LILIANA SEGRE: “ERO UNA RICHIEDENTE ASILO PRIMA DI FINIRE AD AUSCHWITZ”
LA SENATRICE A VITA. “SI STA TORNANDO A PESANTI DISCRIMINAZIONI, PREOCCUPA L’INDIFFERENZA”
“Quando mio padre decise — troppo tardi, purtroppo — la fuga dall’Italia, siamo stati dei richiedenti asilo respinti dalla Svizzera al confine. Eravamo io, mio padre e due cugini. Di noi quattro, solo io alla fine sono sopravvissuta. Poi siamo stati arrestati — io avevo 13 anni — e detenuti nei carceri di Varese, Como e Milano San Vittore. E infine deportati ad Auschwitz. A 14 anni ho fatto un anno di lavoro-schiavo in una fabbrica di munizioni della Siemens. Sono stata liberata nel maggio 1945, dopo essere stata bambina in una situazione che neppure Primo Levi riesce a descrivere, tanto che scrive: ‘Auschwitz è indicibile'”.
Lo racconta, in un’intervista al Fatto Quotidiano, la senatrice a vita Liliana Segre, 88 anni.
Segre ricorda l’indifferenza della Milano di allora, e si dice preoccupata per quello che sta accadendo oggi in Italia:
“Lì sotto (dal binario 21 della Stazione Centrale di Milano) partimmo in centinaia, nell’indifferenza della città […]. Oggi ci sono spiriti che tentano di non essere indifferenti. Ma, come sempre, sono pochi a fare le scelte. La massa non sceglie, è indifferente […].
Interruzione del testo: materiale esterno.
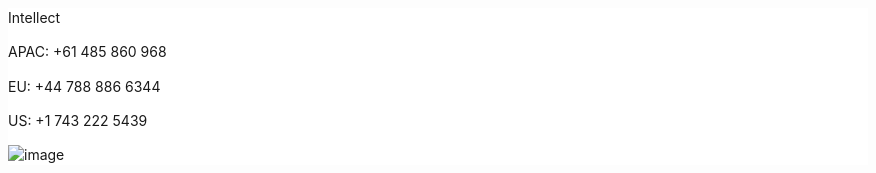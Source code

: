 Intellect</p><p>APAC: +61 485 860 968</p><p>EU: +44 788 886 6344</p><p>US: +1 743 222 5439</p>
![image](https://github.com/user-attachments/assets/e3a9d714-2077-48c9-8b68-db22233f377e)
Il clima — prosegue la senatrice a vita — è peggiorato. Oggi c’è una cosa diversa dall’indifferenza di allora.
Sono passati 80 anni dalle leggi razziste e il razzismo è minimizzato, è tollerato, c’è il pericolo di tornare a forme pesanti di discriminazione”.
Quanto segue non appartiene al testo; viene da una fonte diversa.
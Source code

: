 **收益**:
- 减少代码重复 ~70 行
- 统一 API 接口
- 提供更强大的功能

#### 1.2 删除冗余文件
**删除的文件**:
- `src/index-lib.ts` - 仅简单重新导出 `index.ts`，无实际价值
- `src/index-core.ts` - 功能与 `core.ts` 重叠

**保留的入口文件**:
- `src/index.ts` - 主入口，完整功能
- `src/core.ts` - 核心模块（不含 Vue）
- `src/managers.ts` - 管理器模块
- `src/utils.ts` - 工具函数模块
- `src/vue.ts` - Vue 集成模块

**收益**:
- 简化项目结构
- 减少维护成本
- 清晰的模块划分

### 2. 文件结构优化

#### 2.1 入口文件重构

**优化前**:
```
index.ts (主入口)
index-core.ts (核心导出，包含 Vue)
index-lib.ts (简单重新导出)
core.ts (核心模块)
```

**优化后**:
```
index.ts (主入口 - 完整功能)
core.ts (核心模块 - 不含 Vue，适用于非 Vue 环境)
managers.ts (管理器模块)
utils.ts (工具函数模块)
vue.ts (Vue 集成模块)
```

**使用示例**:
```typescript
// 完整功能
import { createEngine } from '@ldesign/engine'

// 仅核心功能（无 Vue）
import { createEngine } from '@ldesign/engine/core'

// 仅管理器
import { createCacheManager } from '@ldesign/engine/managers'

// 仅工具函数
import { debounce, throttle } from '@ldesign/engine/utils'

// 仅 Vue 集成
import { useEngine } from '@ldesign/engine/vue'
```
Segre racconta anche cosa l’ha spinta — e quando — a raccontare la sua storia:
“Ho taciuto per 45 anni. Dai miei 15, compiuti pochi giorni dopo il mio ritorno, fino a quando, a 60 anni, sono diventata nonna. Allora qualcosa mi ha spinto a parlare. Senza odio. Cercando di parlare non troppo di morte, ma il più possibile di vita. Mi ha spinto il fatto che avevo vinto su Hitler, ero diventata mamma, e persino nonna: aveva vinto la vita. Così ho deciso di non restare più chiusa in casa, ma di testimoniare ciò che avevo vissuto perchè restasse memoria. Ho capito che mi era uscita la voce”.